In 2012, the FBI and the American College of Surgeons gathered medical and law enforcement leaders from around the country to come up with ways to improve survival rates in such events by preventing deaths by hemorrhage. Since then, about 50 of the country's largest police departments have trained some 185,000 officers to use the kits, officials said.
Two similar Democratic proposals to equip more police officers with body-worn cameras should come into better focus within days, as details emerge on a White House initiative as well as a prominent African-American lawmaker’s legislation in the House, reports Roll Call. But GOP lawmakers with authority on the issue on both sides of Capitol Hill are so far tight-lipped. Calls to expand the use of the cameras have gained traction since the controversial August 2014 police shooting of Michael Brown in Ferguson, Mo.

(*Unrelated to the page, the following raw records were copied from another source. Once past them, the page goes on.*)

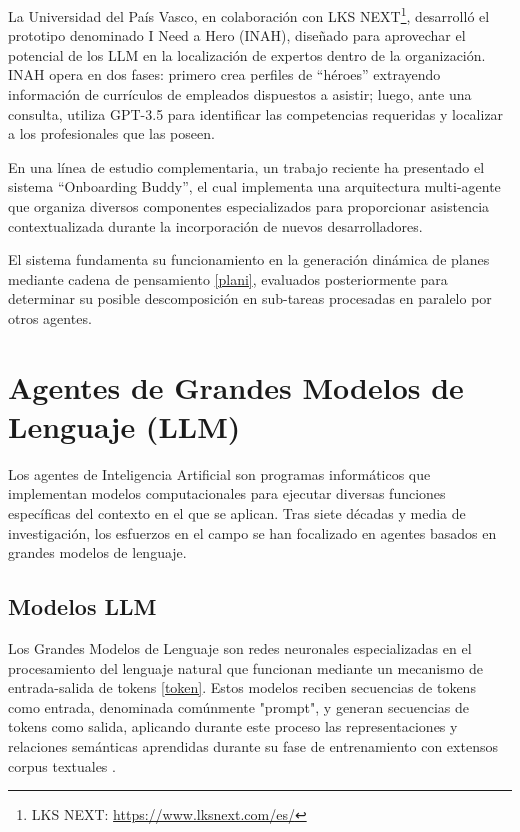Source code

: La Universidad del País Vasco, en colaboración con LKS NEXT\footnote{LKS NEXT: \url{https://www.lksnext.com/es/}}, desarrolló el prototipo denominado I Need a Hero (INAH), diseñado para aprovechar el potencial de los LLM en la localización de expertos dentro de la organización\cite{azanza_can_2024}. INAH opera en dos fases: primero crea perfiles de ``héroes'' extrayendo información de currículos de empleados dispuestos a asistir; luego, ante una consulta, utiliza GPT-3.5 para identificar las competencias requeridas y localizar a los profesionales que las poseen.

En una línea de estudio complementaria, un trabajo reciente ha presentado el sistema ``Onboarding Buddy'', el cual implementa una arquitectura multi-agente que organiza diversos componentes especializados para proporcionar asistencia contextualizada durante la incorporación de nuevos desarrolladores\cite{ionescu_multi-agent_2025}.

El sistema fundamenta su funcionamiento en la generación dinámica de planes mediante cadena de pensamiento \ref{plani}, evaluados posteriormente para determinar su posible descomposición en sub-tareas procesadas en paralelo por otros agentes.

\section{Agentes de Grandes Modelos de Lenguaje (LLM)}

Los agentes de Inteligencia Artificial son programas informáticos que implementan modelos computacionales para ejecutar diversas funciones específicas del contexto en el que se aplican. Tras siete décadas y media de investigación, los esfuerzos en el campo se han focalizado en agentes basados en grandes modelos de lenguaje. 

\subsection{Modelos LLM}

Los Grandes Modelos de Lenguaje son redes neuronales especializadas en el procesamiento del lenguaje natural que funcionan mediante un mecanismo de entrada-salida de tokens \ref{token}. Estos modelos reciben secuencias de tokens como entrada, denominada comúnmente "prompt", y generan secuencias de tokens como salida, aplicando durante este proceso las representaciones y relaciones semánticas aprendidas durante su fase de entrenamiento con extensos corpus textuales \cite{vaswani_attention_2023}.


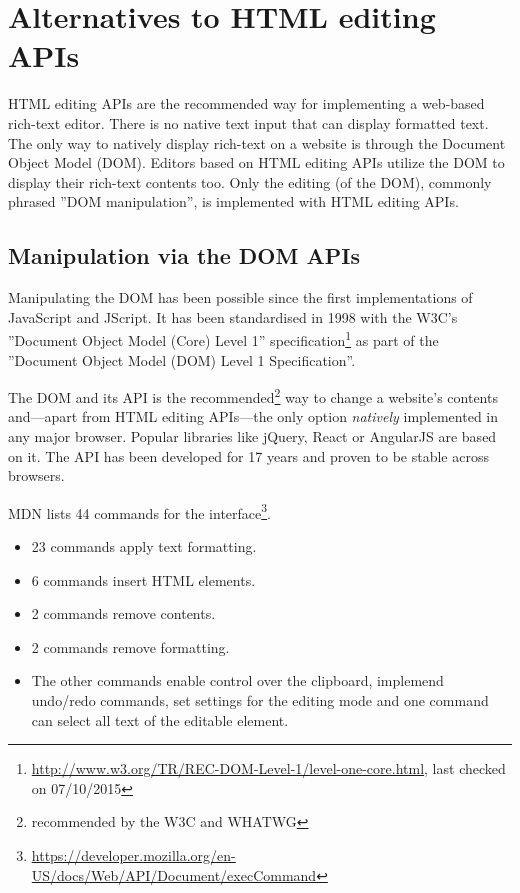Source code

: \section{Alternatives to HTML editing APIs}

HTML editing APIs are the recommended way for implementing a web-based rich-text editor. There is no native text input that can display formatted text. The only way to natively display rich-text on a website is through the Document Object Model (DOM). Editors based on HTML editing APIs utilize the DOM to display their rich-text contents too. Only the editing (of the DOM), commonly phrased ''DOM manipulation'', is implemented with HTML editing APIs.

\subsection{Manipulation via the DOM APIs}
\label{subsec:manip_via_dom}

Manipulating the DOM has been possible since the first implementations of JavaScript and JScript. It has been standardised in 1998 with the W3C's ''Document Object Model (Core) Level 1'' specification\footnote{\url{http://www.w3.org/TR/REC-DOM-Level-1/level-one-core.html}, last checked on 07/10/2015} as part of the ''Document Object Model (DOM) Level 1 Specification''.

The DOM and its API is the recommended\footnote{recommended by the W3C and WHATWG} way to change a website's contents and---apart from HTML editing APIs---the only option \textit{natively} implemented in any major browser. Popular libraries like jQuery, React or AngularJS are based on it. The API has been developed for 17 years and proven to be stable across browsers. 

MDN lists 44 commands for the  interface\footnote{\url{https://developer.mozilla.org/en-US/docs/Web/API/Document/execCommand}}. 

\begin{itemize}
\item 23 commands apply text formatting.
\item 6 commands insert HTML elements.
\item 2 commands remove contents.
\item 2 commands remove formatting.
\item The other commands enable control over the clipboard, implemend undo/redo commands, set settings for the editing mode and one command can select all text of the editable element.
\end{itemize}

President Obama asked Congress in December for $75 million in grant money to help law enforcement agencies buy more cameras, and that is expected to be part of the White House budget proposal for fiscal 2016. The White House wants an additional $55 million to research the use of body cameras. The cameras, supporters say, help boost transparency in officer interactions with the public. But their increasing use also raises questions about privacy and officer discretion.
After complaints from officers, Dallas police commanders have revised their foot-chase policy to give officers more freedom to pursue suspects, reports the Dallas Morning News. Chief David Brown implemented a new policy on foot pursuits after a 2012 police shooting that nearly sparked a riot in South Dallas. The new policy required officers to consider multiple factors when deciding when to chase, to restrict situations where an officer chases alone, and to avoid most situations where the officers could be at a disadvantage without backup.
Police unions blasted the policy as too restrictive and confusing. Brown told a City Council committee Monday that officers now won’t have to stop chasing suspects they have identified, such as domestic violence suspects, and could probably apprehend later. Some of the tweaks also grant officers more leeway to decide whether to end a chase. Brown said the policy was meant to keep officers safe and that the changes were a compromise.